# Condition determination for C language beginner's basic tutorial

• 2020-05-30 20:50:55
• OfStack

(1) if... else

Write a program first

``````
#include <stdio.h>

int main()
{
int x = -1;
if(x > 0)
{
printf("x is a positive number!\n");
}
else
{
printf("x is not a positive number!\n");
}

return 0;
}

``````

Operation results:

`x is not a positive number!`

Program analysis:

Define an integer x and assign it a value. This value is either greater than 0 or not greater than 0.
If it is greater than 0, print x is a positive number!
If it is not greater than 0, print x is not a positive number!

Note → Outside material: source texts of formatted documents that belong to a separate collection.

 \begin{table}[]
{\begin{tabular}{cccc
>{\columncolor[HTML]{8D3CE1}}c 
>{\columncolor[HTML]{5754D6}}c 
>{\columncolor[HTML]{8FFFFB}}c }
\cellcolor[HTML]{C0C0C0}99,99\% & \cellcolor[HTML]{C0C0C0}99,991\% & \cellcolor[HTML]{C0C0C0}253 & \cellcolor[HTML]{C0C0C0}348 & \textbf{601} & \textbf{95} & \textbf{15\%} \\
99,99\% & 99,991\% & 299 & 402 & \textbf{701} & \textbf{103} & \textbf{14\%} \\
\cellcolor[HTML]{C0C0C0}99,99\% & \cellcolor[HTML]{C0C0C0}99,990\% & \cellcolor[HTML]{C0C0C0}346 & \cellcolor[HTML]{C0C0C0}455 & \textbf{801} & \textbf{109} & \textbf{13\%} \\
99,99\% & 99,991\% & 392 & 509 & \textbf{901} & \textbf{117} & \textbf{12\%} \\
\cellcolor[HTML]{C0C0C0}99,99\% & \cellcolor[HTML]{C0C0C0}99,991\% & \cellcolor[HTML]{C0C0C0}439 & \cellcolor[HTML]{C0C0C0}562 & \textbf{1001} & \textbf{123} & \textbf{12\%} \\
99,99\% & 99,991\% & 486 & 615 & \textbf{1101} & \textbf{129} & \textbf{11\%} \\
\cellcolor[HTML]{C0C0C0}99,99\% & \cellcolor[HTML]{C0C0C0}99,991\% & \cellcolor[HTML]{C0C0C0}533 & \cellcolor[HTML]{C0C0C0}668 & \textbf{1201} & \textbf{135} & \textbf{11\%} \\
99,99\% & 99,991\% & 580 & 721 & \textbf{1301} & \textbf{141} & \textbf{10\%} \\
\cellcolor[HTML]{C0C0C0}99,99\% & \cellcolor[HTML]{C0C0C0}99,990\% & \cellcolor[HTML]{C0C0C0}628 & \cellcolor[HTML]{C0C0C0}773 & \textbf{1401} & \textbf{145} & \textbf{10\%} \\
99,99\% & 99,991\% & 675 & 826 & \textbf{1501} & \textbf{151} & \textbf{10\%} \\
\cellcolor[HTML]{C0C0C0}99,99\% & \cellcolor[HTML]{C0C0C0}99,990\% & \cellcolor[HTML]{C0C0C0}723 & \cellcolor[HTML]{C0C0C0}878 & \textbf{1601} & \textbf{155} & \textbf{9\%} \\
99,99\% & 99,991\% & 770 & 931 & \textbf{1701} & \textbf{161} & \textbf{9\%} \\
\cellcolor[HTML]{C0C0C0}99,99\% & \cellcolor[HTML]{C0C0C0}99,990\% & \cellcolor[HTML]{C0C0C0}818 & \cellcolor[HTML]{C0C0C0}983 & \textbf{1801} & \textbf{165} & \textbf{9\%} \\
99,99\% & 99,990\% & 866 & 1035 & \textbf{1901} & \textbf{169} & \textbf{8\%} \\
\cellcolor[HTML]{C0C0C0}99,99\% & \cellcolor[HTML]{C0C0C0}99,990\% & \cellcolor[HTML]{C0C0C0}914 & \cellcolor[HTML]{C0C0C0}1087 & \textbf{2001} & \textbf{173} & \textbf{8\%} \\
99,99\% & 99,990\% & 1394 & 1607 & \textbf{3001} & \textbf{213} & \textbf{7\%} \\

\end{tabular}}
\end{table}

Instead of using an online compiler, it is recommended to use a native compiler (apple recommends Xcode, PC recommends dev C + +). If you set a breakpoint step on the native compiler, you will find that only one of the printf statements in if and printf statements in else will be executed. This is because if and else are mutually exclusive and cannot both be executed.

(2) if... else if... else

Change the program a little bit

``````
#include <stdio.h>

int main()
{
int x = 0;
if(x > 0)
{
printf("x is a positive number!\n");
}
else if(x == 0)
{
printf("x is zero!\n");
}
else
{
printf("x is a negative number!\n");
}

return 0;
}

``````

Operation results:

`x is zero!`

Program analysis:
If there are more than two conditions, if... else if... else... In the sentence.
The conditions in this program are divided into three categories: greater than 0, equal to 0, or less than 0.
Greater than 0 prints x is a positive number!
If it's equal to 0, it prints x is zero!
Less than 0 prints x is a negative number!

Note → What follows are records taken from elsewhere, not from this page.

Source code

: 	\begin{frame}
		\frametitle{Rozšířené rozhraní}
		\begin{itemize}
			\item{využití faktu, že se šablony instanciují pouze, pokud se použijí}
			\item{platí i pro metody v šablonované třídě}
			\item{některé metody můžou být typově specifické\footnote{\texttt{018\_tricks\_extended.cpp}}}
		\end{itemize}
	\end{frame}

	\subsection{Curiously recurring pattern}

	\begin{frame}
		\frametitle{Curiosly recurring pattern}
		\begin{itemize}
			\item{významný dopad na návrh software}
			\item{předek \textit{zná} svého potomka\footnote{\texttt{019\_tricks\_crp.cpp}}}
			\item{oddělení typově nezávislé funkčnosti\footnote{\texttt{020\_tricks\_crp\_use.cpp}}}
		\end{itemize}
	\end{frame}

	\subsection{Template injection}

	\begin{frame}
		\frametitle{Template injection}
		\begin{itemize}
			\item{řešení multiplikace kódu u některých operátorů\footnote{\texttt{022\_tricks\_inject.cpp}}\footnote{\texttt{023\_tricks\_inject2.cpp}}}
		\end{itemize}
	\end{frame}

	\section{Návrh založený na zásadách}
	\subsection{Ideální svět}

Note that x == 0, where the equals sign is two, not one.
In C, an equal sign means an assignment, such as b = 100;
Two equal signs indicate whether the left and right sides of the equal sign are equal.

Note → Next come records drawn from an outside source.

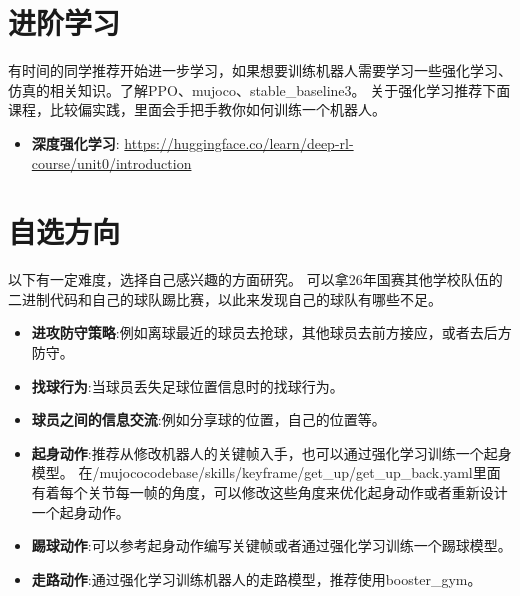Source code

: \documentclass[11pt, UTF8, a4paper]{ctexart} %
\begin{document}
\section{进阶学习}
有时间的同学推荐开始进一步学习，如果想要训练机器人需要学习一些强化学习、仿真的相关知识。了解PPO、mujoco、stable\_baseline3。
\smallbreak
关于强化学习推荐下面课程，比较偏实践，里面会手把手教你如何训练一个机器人。
\begin{itemize}
    \item \textbf{深度强化学习}: \url{https://huggingface.co/learn/deep-rl-course/unit0/introduction}
\end{itemize}
\section{自选方向}
以下有一定难度，选择自己感兴趣的方面研究。
\smallbreak
可以拿26年国赛其他学校队伍的二进制代码和自己的球队踢比赛，以此来发现自己的球队有哪些不足。
\begin{itemize}
    \item \textbf{进攻防守策略}:例如离球最近的球员去抢球，其他球员去前方接应，或者去后方防守。
    \item \textbf{找球行为}:当球员丢失足球位置信息时的找球行为。
    \item \textbf{球员之间的信息交流}:例如分享球的位置，自己的位置等。
    \item \textbf{起身动作}:推荐从修改机器人的关键帧入手，也可以通过强化学习训练一个起身模型。
        \smallbreak 
        在/mujococodebase/skills/keyframe/get\_up/get\_up\_back.yaml里面有着每个关节每一帧的角度，可以修改这些角度来优化起身动作或者重新设计一个起身动作。
    \item \textbf{踢球动作}:可以参考起身动作编写关键帧或者通过强化学习训练一个踢球模型。
    \item \textbf{走路动作}:通过强化学习训练机器人的走路模型，推荐使用booster\_gym。
\end{itemize}
\end{document}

(3) the use of multiple else if

``````
#include <stdio.h>

int main()
{
int x = 25;
if(x < 0)
{
printf("x is less than 0\n");
}
if(x >= 0 && x <= 10)
{
printf("x belongs to 0~10\n");
}
else if(x >= 11 && x <= 20)
{
printf("x belongs to 11~20\n");
}
else if(x >= 21 && x <= 30)
{
printf("x belongs to 21~30\n");
}
else if(x >= 31 && x <= 40)
{
printf("x belongs to 31~40\n");
}
else
{
printf("x is greater than 40\n");
}

return 0;
}

``````

Operation results:

`x belongs to 21~30`

Program analysis:
(1)
The value of x is divided into several intervals :(negative infinity, 0), [0, 10], [11, 20], [21, 30], [31, 40], (40, positive infinity).
(negative infinity, 0) is determined by if
[0, 10], [11, 20], [21, 30], [31, 40] are judged by else if
(40, plus infinity) is determined by else

(2)
The symbol" & & "Stands for" and ", meaning" & & "The judgment condition is only true when the conditions on both sides are true.